> _Required work_:
Return the lines of the data below starting at the one holding "ছেলেবেলা পথ হারালো কোলকাতারই বাঁকে<br>" and ending at the one holding "(pp. 5530-5540). PMLR.](https://arxiv.org/abs/2106.06103)", word for word, leaving every picture out.

> _Entries supplied_:
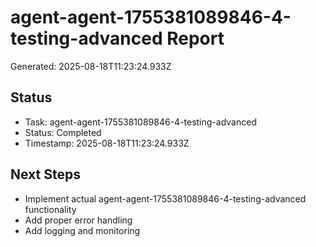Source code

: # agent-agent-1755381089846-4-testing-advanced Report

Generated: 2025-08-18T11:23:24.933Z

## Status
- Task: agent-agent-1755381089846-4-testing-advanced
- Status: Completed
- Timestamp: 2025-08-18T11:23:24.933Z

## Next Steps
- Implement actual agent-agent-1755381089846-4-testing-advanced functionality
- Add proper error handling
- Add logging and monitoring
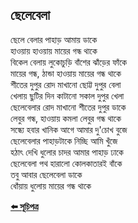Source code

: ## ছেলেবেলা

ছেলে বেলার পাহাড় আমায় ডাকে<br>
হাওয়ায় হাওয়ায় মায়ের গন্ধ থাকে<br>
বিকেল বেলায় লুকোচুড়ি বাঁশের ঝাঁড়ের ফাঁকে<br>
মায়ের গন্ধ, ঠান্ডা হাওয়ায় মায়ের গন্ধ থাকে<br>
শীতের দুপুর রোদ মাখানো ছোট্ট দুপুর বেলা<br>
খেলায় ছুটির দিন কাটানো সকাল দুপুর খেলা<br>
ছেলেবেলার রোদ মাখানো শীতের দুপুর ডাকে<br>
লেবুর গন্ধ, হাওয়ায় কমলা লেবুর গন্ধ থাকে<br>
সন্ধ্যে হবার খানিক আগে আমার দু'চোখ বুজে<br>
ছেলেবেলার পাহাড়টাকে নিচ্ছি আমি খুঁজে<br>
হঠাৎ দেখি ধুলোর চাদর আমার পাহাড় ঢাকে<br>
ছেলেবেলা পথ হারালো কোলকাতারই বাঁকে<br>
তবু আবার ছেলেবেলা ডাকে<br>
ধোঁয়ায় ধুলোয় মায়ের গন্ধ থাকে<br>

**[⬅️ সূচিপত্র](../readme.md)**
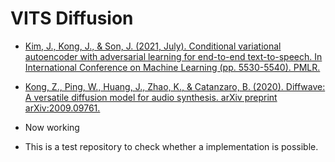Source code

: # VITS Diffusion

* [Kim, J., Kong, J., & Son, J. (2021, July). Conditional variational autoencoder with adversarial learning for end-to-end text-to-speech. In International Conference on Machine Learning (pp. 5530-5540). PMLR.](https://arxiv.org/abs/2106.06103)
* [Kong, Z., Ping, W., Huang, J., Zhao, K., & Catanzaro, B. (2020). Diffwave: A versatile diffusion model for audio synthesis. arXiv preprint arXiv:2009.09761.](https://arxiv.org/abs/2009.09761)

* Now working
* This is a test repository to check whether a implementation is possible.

---

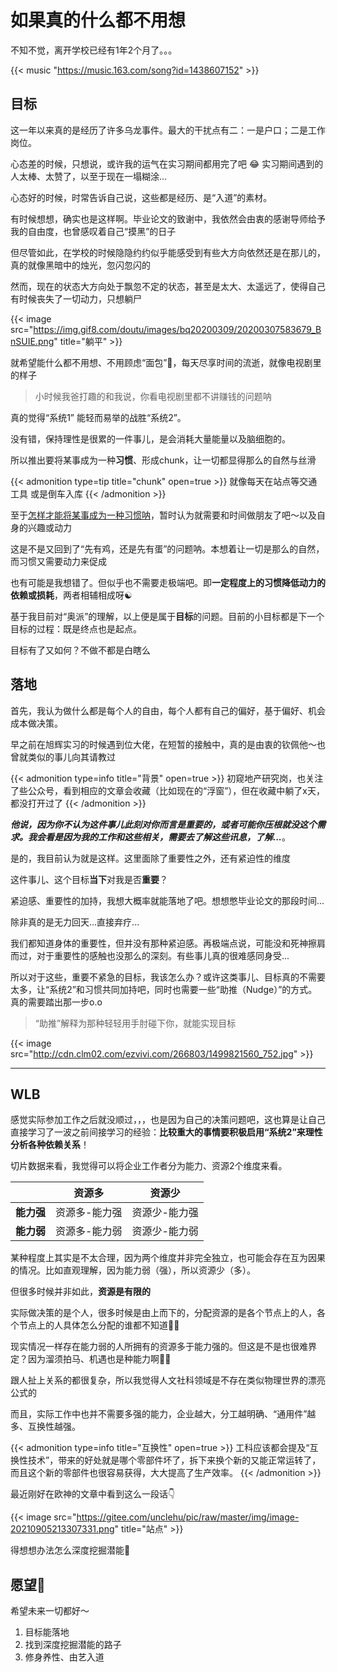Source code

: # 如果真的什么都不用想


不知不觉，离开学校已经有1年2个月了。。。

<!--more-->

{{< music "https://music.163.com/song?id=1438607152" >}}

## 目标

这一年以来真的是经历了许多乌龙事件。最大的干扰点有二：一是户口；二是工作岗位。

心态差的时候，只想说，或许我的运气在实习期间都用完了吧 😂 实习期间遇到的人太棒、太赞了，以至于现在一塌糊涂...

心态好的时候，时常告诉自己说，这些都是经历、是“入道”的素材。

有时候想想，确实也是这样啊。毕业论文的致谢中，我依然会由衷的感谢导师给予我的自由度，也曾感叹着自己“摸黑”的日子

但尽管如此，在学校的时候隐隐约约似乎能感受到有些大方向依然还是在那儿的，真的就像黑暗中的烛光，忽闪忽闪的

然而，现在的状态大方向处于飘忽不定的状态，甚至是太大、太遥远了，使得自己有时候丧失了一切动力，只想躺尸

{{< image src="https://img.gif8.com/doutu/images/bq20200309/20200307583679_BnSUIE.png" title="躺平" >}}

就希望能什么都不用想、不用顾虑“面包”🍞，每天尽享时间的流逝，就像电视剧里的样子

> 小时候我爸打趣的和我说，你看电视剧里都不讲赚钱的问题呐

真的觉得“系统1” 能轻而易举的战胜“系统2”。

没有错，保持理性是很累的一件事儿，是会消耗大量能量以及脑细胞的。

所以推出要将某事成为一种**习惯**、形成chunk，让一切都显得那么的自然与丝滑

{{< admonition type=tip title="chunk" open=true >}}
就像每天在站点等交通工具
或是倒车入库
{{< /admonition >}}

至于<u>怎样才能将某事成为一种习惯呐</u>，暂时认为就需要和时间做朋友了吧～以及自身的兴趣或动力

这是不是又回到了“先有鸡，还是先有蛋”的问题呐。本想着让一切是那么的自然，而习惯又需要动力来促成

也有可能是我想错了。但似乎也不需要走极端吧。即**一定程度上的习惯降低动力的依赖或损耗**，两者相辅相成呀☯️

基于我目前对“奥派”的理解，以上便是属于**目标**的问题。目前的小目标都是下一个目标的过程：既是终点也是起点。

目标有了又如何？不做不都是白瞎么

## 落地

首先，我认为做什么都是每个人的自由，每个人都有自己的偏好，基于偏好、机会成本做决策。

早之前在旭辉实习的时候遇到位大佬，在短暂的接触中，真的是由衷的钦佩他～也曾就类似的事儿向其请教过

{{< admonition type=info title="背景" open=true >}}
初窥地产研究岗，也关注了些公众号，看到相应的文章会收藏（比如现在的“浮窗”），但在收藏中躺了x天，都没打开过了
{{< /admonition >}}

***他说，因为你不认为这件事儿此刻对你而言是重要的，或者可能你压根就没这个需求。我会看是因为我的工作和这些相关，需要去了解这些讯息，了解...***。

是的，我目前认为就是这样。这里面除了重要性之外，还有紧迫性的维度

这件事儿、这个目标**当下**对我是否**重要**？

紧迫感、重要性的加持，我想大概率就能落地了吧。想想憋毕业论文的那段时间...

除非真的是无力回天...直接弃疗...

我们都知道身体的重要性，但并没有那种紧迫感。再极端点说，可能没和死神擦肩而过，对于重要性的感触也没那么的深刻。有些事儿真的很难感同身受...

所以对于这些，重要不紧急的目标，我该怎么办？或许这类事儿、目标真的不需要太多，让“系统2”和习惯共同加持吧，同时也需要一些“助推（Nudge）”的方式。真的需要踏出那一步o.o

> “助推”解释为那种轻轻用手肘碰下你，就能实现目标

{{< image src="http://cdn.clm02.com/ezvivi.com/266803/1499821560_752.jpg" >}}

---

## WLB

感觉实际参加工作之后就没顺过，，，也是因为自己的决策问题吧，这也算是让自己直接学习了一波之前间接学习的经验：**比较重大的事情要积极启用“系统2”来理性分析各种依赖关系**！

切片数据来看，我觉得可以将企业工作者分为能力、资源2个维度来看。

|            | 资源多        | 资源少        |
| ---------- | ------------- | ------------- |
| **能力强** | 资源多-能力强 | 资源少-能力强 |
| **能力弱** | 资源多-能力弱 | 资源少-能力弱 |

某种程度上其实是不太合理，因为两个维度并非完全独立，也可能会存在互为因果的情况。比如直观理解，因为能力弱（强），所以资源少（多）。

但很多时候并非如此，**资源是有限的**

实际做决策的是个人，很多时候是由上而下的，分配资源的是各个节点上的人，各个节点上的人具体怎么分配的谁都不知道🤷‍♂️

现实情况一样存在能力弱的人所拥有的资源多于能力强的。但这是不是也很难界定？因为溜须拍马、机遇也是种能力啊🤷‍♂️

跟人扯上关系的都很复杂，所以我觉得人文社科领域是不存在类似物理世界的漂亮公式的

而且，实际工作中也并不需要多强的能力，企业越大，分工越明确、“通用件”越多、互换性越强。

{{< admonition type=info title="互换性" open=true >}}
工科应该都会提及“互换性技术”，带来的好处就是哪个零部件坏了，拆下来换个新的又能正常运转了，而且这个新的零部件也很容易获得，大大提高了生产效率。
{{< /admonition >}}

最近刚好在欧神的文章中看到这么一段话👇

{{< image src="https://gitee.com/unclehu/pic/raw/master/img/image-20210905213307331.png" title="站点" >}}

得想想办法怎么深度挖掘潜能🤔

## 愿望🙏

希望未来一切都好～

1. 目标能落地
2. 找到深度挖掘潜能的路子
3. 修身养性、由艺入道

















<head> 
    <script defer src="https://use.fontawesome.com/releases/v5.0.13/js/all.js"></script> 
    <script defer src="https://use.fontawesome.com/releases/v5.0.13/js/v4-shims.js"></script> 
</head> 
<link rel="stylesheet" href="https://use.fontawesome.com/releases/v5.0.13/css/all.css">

> _Output below_:
ছেলেবেলা পথ হারালো কোলকাতারই বাঁকে<br>
তবু আবার ছেলেবেলা ডাকে<br>
ধোঁয়ায় ধুলোয় মায়ের গন্ধ থাকে<br>

**[⬅️ সূচিপত্র](../readme.md)**
Source code

: # VITS Diffusion

* [Kim, J., Kong, J., & Son, J. (2021, July). Conditional variational autoencoder with adversarial learning for end-to-end text-to-speech. In International Conference on Machine Learning (pp. 5530-5540). PMLR.](https://arxiv.org/abs/2106.06103)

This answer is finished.